*** Provided data Section Begins ***

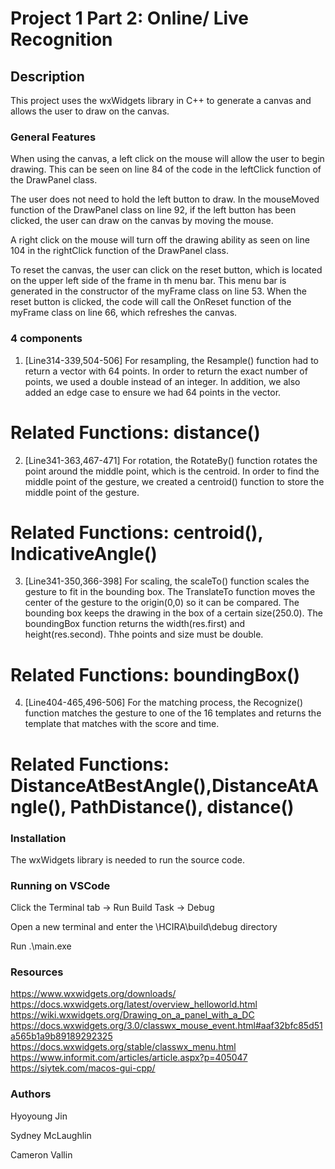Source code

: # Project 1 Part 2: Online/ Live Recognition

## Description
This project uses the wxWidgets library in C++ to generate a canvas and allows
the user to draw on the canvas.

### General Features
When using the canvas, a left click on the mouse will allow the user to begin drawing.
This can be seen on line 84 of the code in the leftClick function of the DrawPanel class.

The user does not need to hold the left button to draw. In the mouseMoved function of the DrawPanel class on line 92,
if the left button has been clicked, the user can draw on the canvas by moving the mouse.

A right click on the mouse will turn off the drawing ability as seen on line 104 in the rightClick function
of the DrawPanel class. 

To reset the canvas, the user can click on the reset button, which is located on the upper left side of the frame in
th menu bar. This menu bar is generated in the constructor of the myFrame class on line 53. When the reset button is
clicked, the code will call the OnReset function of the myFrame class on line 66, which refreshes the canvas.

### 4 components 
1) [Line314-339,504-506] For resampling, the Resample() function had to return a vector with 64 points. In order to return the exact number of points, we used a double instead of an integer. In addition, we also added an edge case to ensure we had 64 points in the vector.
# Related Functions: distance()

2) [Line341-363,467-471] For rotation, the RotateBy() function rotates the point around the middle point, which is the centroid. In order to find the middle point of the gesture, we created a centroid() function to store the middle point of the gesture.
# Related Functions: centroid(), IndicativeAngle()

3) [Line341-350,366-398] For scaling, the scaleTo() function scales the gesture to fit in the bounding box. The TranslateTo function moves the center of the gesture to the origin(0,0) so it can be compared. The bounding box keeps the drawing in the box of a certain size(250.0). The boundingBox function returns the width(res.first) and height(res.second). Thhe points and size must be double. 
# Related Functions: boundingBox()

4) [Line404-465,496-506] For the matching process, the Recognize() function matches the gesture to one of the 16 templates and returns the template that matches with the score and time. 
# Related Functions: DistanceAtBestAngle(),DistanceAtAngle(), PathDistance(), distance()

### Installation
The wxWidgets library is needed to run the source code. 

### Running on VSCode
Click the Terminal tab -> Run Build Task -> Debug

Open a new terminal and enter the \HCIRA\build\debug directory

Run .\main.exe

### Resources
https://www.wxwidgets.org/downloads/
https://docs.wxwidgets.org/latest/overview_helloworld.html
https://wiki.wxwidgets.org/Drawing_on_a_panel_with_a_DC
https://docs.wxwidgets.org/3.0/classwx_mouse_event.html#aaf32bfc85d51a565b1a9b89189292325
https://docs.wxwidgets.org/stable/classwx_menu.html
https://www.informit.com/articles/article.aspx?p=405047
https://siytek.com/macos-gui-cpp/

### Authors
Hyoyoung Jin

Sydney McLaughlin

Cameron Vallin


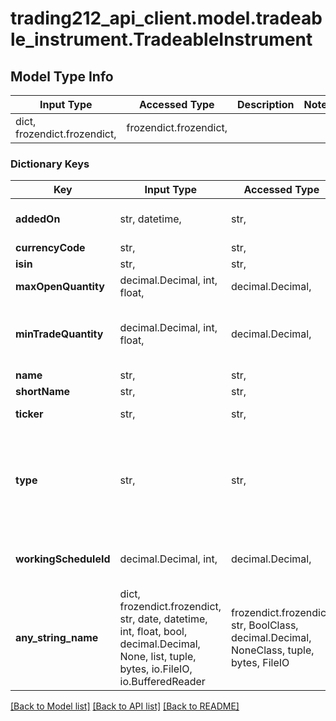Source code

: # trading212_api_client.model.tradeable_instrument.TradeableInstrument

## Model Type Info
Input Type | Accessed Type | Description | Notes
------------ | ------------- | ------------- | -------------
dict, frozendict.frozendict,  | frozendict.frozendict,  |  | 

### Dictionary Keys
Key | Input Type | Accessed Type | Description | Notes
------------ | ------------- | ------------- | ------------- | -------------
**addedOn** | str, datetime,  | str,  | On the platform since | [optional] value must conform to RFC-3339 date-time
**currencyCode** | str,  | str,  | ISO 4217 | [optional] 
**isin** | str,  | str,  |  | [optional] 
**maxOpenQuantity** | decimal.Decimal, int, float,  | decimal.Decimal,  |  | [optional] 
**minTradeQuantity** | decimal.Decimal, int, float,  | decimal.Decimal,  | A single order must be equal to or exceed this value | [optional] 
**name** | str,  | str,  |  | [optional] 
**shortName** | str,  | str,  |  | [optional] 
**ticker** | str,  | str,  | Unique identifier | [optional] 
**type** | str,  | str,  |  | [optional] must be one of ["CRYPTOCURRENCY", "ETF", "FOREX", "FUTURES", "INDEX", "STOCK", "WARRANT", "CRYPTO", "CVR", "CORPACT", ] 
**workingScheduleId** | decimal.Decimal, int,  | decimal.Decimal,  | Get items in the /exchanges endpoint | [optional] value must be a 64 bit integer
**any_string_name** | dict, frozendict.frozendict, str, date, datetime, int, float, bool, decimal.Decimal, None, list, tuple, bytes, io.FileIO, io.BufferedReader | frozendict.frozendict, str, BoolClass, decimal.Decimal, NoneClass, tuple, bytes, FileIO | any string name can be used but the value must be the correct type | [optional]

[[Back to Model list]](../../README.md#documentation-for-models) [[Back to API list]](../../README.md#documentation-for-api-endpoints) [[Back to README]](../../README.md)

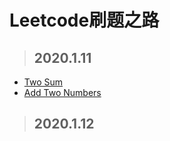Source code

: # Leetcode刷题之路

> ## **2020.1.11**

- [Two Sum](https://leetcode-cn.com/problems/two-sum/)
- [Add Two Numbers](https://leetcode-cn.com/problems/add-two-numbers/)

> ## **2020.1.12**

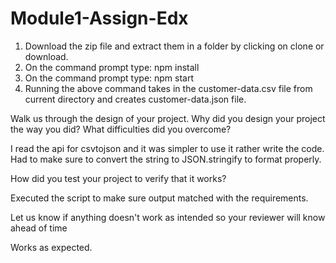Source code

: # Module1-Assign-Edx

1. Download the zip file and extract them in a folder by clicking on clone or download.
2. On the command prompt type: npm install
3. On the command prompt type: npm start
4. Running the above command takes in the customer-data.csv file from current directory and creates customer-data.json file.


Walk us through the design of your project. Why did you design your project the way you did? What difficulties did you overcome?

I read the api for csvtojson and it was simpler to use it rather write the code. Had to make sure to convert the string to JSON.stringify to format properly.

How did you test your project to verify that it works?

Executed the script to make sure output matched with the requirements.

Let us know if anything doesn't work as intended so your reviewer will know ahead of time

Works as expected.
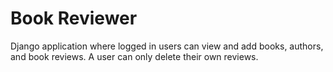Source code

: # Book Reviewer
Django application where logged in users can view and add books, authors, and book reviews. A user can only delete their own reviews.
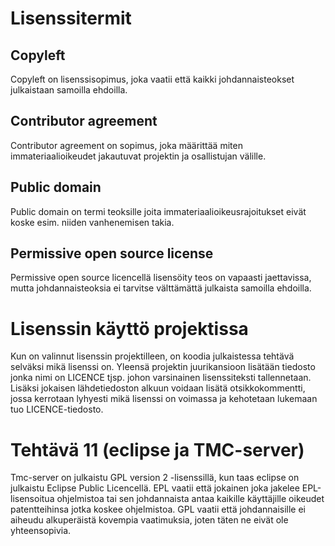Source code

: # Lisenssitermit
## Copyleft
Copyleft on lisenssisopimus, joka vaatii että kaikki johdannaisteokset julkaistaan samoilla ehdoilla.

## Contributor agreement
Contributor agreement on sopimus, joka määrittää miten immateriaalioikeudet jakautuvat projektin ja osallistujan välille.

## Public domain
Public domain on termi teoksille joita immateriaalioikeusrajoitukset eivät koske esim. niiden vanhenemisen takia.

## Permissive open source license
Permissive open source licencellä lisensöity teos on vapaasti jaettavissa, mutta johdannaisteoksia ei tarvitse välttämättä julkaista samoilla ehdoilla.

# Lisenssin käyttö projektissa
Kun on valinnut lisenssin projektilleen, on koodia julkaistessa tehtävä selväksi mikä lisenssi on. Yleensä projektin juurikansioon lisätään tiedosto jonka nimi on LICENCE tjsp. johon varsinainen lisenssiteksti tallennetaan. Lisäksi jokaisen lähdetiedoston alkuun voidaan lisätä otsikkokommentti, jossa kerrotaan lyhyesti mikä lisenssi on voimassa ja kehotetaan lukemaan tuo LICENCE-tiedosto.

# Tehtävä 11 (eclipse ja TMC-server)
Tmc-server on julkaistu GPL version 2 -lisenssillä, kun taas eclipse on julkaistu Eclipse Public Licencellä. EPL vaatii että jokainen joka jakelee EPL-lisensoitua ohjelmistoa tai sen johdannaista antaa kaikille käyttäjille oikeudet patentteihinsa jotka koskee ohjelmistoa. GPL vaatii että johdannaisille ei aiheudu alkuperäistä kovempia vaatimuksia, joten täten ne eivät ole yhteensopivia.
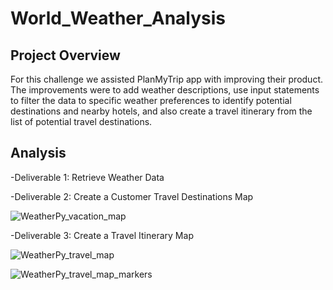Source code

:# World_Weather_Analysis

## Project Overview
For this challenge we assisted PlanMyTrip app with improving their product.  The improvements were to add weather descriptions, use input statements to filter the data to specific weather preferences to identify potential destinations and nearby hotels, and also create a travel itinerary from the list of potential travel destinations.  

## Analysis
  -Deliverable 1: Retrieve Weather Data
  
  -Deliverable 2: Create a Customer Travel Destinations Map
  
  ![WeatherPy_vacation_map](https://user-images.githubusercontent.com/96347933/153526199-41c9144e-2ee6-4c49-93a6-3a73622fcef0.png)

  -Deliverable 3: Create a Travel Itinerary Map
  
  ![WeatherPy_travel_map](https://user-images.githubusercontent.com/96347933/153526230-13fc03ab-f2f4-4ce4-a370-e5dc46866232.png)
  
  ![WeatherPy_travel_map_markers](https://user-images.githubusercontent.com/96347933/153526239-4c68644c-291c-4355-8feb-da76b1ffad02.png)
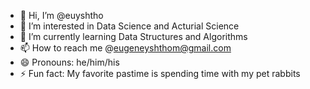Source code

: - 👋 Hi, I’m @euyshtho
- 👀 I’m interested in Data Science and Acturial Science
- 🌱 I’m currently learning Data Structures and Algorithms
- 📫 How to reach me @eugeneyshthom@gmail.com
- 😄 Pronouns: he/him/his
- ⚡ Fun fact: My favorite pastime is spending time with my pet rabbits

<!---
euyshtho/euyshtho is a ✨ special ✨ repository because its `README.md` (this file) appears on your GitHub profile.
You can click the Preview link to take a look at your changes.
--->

*** Provided data Section Ends ***
*** Provided data Section Begins ***

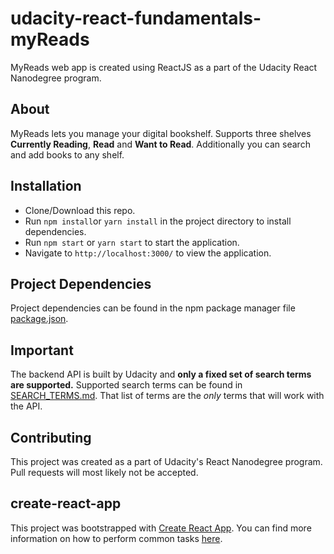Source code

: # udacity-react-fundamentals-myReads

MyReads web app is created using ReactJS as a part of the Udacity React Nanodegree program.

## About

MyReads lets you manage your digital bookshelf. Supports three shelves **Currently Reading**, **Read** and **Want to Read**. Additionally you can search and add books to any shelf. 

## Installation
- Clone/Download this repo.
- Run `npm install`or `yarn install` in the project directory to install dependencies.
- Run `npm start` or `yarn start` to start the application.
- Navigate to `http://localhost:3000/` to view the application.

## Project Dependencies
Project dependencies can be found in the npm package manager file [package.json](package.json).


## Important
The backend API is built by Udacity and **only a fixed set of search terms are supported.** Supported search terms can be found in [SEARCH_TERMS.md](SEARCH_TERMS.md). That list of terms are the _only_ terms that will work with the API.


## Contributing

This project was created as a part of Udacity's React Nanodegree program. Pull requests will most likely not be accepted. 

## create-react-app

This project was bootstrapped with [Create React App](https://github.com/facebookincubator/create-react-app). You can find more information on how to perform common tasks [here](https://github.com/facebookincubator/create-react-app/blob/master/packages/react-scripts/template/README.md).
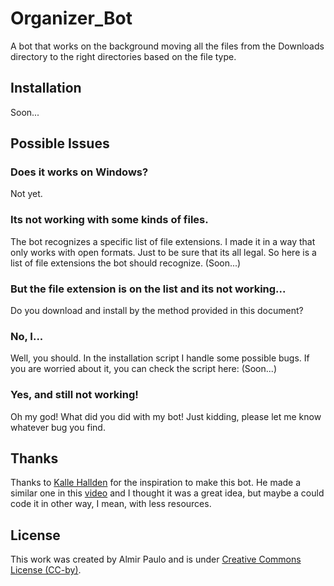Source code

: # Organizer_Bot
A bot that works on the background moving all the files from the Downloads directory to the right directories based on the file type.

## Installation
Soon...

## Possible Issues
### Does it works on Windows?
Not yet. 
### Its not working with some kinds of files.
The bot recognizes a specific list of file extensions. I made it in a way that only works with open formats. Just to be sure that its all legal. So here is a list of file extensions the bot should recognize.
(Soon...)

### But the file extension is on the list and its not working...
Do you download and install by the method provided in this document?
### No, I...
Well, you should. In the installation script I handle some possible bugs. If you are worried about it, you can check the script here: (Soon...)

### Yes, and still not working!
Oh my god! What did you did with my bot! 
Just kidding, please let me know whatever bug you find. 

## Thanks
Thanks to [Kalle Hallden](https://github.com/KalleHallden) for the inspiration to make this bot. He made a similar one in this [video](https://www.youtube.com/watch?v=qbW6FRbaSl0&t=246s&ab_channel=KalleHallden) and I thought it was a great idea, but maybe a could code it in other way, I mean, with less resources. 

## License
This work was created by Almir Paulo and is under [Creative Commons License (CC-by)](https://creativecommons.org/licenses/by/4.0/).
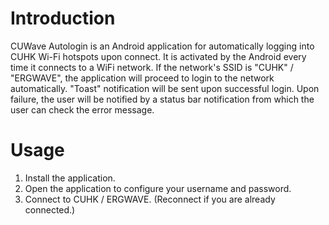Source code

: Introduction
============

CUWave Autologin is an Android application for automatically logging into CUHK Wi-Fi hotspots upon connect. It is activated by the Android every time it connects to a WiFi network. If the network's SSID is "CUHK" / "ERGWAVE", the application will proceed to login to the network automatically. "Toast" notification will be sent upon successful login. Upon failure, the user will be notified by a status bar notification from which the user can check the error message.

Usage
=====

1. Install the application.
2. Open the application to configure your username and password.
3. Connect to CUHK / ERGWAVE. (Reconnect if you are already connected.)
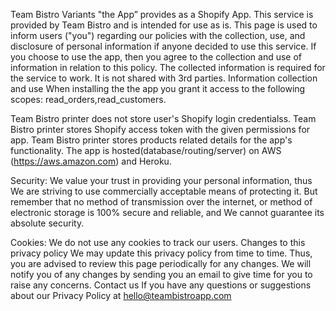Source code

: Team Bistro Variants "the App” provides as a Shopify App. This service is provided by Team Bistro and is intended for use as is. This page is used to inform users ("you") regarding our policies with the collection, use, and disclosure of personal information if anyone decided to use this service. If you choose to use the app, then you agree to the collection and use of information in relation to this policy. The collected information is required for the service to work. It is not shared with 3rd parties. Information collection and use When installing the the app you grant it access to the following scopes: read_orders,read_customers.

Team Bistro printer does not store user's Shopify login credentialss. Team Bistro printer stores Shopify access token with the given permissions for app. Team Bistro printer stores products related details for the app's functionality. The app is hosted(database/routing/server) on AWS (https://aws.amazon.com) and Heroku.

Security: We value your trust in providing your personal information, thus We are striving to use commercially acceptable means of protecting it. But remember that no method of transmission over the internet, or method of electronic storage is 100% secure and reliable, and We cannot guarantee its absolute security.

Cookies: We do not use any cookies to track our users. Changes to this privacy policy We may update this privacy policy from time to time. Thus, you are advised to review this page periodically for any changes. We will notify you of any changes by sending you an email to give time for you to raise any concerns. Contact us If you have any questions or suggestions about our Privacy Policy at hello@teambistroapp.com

*** Provided data Section Ends ***

* What is expected
If a line in the material above contains "some", show that line.

* Answer below
### Its not working with some kinds of files.
Well, you should. In the installation script I handle some possible bugs. If you are worried about it, you can check the script here: (Soon...)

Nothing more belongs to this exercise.